C'est pour ce motif que le délai d'appel a été restitué à la société. Celle-ci a agi ensuite en temps utile et l'appel est recevable.

- 6 - 2. Le jugement entrepris est motivé par le fait que la société n'a plus de représentant en Suisse, contrevenant ainsi à l'art. 814 al. 3 CO, ce qui impose de prendre les mesures nécessaires (art. 731b al. 1 CO par renvoi de l'art. 819 CO), à savoir, vu l'échec d'une sommation, la dissolution prévue à l'art. 317b al. 1 ch. 3 CO. Postérieurement au jugement, la société a pris des mesures de rétablissement d'une situation conforme au droit. Il ressort en effet des pièces produites par l'appelante, recevables dès lors qu'elles ont été produites sans retard et que, par nature, elles ne pouvaient être produites devant le premier juge (art. 317 al. 1 CPC), que la société a nommé une gérante domiciliée en Suisse le 25 juillet 2011 et en avisé le Registre du commerce le même jour en requérant une inscription dans ce sens. Dans ces conditions, une dissolution de la société est disproportionnée (Crec I du 24 juin 2009/335 c. 5). L'appel sur ce point doit ainsi être admis. 3. L'appelante conclut également à être réhabilitée dans la libre disposition de ses biens. En l'espèce, il n'y a pas eu de prononcé de faillite, mais un jugement prononçant la dissolution de la société entraînant une liquidation selon les règles applicables à la faillite. Dans ces conditions, il n'y a pas place pour une révocation de faillite, au sens des art. 195a LP. 4. L'appelante a d'ores et déjà sollicité du Registre du commerce qu'il procède à l'inscription du nouveau gérant domicilié en Suisse, de sorte qu'il n'incombe pas à la Cour de céans de donner instruction en ce sens audit registre, qui se verra communiquer le présent arrêt.
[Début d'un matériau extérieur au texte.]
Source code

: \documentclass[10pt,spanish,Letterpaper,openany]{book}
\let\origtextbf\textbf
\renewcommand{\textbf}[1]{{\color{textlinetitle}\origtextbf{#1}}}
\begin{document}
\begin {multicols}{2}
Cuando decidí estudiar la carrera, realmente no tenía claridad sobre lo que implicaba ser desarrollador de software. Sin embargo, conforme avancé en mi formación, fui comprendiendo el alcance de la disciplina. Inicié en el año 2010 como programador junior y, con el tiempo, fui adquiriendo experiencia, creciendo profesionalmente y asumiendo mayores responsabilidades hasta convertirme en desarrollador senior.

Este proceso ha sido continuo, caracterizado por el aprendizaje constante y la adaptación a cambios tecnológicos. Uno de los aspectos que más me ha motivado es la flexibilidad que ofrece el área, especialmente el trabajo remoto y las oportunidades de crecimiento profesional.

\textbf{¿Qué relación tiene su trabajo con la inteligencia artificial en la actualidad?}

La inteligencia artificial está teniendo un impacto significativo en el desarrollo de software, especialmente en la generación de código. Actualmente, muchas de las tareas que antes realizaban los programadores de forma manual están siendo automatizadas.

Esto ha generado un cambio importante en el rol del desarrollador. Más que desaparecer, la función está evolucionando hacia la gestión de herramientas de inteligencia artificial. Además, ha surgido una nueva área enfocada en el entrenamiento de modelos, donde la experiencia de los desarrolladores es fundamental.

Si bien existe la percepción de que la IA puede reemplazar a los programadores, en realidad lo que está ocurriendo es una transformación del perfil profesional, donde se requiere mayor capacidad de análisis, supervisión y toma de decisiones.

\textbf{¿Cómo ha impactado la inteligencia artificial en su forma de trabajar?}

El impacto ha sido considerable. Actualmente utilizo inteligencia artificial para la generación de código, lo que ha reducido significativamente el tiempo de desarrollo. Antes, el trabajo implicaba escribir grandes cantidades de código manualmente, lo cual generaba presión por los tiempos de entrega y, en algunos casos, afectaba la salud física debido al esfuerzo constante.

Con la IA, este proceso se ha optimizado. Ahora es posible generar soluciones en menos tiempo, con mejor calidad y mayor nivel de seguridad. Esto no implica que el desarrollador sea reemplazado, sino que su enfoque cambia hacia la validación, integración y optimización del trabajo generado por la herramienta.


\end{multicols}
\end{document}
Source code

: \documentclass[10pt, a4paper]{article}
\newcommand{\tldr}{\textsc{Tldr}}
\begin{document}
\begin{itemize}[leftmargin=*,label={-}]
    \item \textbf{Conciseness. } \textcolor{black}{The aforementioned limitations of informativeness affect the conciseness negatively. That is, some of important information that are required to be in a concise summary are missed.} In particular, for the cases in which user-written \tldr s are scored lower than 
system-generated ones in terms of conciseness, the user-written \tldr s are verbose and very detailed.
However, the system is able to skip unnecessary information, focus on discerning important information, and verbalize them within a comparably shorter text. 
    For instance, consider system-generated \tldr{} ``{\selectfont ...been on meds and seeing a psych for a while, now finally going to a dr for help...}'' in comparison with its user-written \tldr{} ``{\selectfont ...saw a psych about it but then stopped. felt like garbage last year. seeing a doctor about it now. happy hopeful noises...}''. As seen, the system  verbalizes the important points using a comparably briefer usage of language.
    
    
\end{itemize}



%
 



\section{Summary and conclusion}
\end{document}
- 7 - 5. En conclusion, l'appel doit être admis et le jugement rendu le 13 avril 2011 réformé en ce sens que la dissolution de l'appelante n'est pas prononcée, le chiffre I de son dispositif étant supprimé. Le chiffre II du dispositif du jugement, relatif aux frais de première instance, arrêtés à 300 fr. et mis à la charge de l'appelante, est confirmé dès lors que c'est la propre omission de la société de maintenir un représentant en Suisse qui est à l'origine de la procédure. Cette circonstance justifie également de mettre à sa charge les frais de deuxième instance, arrêtés à mille francs et compensés par le dépôt de l'avance de frais. Il n'y a pas lieu d'allouer de dépens à l'appelante, qui du reste n'as pas pris de conclusion en ce sens. Le Registre du commerce ne saurait de toute manière se voir chargé de frais de procédure (art. 154 al. 3 2ème phrase ORC). Par ces motifs, la Cour d’appel civile du Tribunal cantonal, statuant à huis clos, prononce : I. L’appel est admis. II. Le jugement est réformé comme suit au chiffre I de son dispositif. I. Supprimé. II est confirmé pour le surplus. III. Les frais judiciaires de deuxième instance, arrêtés à 1'000 fr. (mille francs), sont mis à la charge de l'appelante Z.________. IV. Il n'est pas alloué de dépens de deuxième instance.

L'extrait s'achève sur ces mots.